▶ [Task instructions] The reply should match the listing below character for character, except that no image is carried over.
+ + +
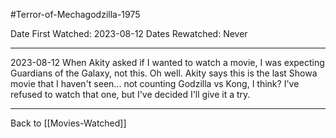 #Terror-of-Mechagodzilla-1975

Date First Watched:  2023-08-12
Dates Rewatched:  Never

---
2023-08-12
When Akity asked if I wanted to watch a movie, I was expecting Guardians of the Galaxy, not this.  Oh well.  Akity says this is the last Showa movie that I haven't seen...  not counting Godzilla vs Kong, I think?  I've refused to watch that one, but I've decided I'll give it a try.

---
Back to [[Movies-Watched]]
+ + +
▶ [Solution for this exercise]
 #Terror-of-Mechagodzilla-1975

Date First Watched:  2023-08-12
Dates Rewatched:  Never

---
2023-08-12
When Akity asked if I wanted to watch a movie, I was expecting Guardians of the Galaxy, not this.  Oh well.  Akity says this is the last Showa movie that I haven't seen...  not counting Godzilla vs Kong, I think?  I've refused to watch that one, but I've decided I'll give it a try.

---
Back to [[Movies-Watched]]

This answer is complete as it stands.